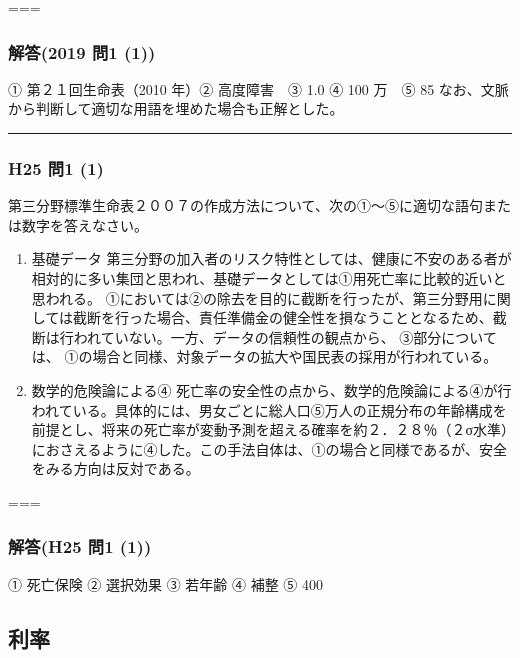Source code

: \documentclass[
]{article}
\providecommand{\tightlist}{%
  \setlength{\itemsep}{0pt}\setlength{\parskip}{0pt}}
\begin{document}
===

\hypertarget{ux89e3ux7b542019-ux554f1-1}{%
\subsubsection{解答(2019 問1 (1))}\label{ux89e3ux7b542019-ux554f1-1}}

① 第２１回生命表（2010 年）② 高度障害　③ 1.0 ④ 100 万　⑤ 85
なお、文脈から判断して適切な用語を埋めた場合も正解とした。

\begin{center}\rule{0.5\linewidth}{0.5pt}\end{center}

\hypertarget{h25-ux554f1-1}{%
\subsubsection{H25 問1 (1)}\label{h25-ux554f1-1}}

第三分野標準生命表２００７の作成方法について、次の①～⑤に適切な語句または数字を答えなさい。

\begin{enumerate}
\def\labelenumi{\arabic{enumi}.}
\tightlist
\item
  基礎データ
  第三分野の加入者のリスク特性としては、健康に不安のある者が相対的に多い集団と思われ、基礎データとしては①用死亡率に比較的近いと思われる。
  ①においては②の除去を目的に截断を行ったが、第三分野用に関しては截断を行った場合、責任準備金の健全性を損なうこととなるため、截断は行われていない。一方、データの信頼性の観点から、
  ③部分については、
  ①の場合と同様、対象データの拡大や国民表の採用が行われている。
\item
  数学的危険論による④
  死亡率の安全性の点から、数学的危険論による④が行われている。具体的には、男女ごとに総人口⑤万人の正規分布の年齢構成を前提とし、将来の死亡率が変動予測を超える確率を約２．２８％（２σ水準）におさえるように④した。この手法自体は、①の場合と同様であるが、安全をみる方向は反対である。
\end{enumerate}

===

\hypertarget{ux89e3ux7b54h25-ux554f1-1}{%
\subsubsection{解答(H25 問1 (1))}\label{ux89e3ux7b54h25-ux554f1-1}}

① 死亡保険 ② 選択効果 ③ 若年齢 ④ 補整 ⑤ 400

\hypertarget{ux5229ux7387}{%
\subsection{利率}\label{ux5229ux7387}}
\end{document}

ABOUT THIS EXERCISE → Only the number is wanted: how many lines of the data contain the word "subsubsection"?

RESPONSE AREA → 3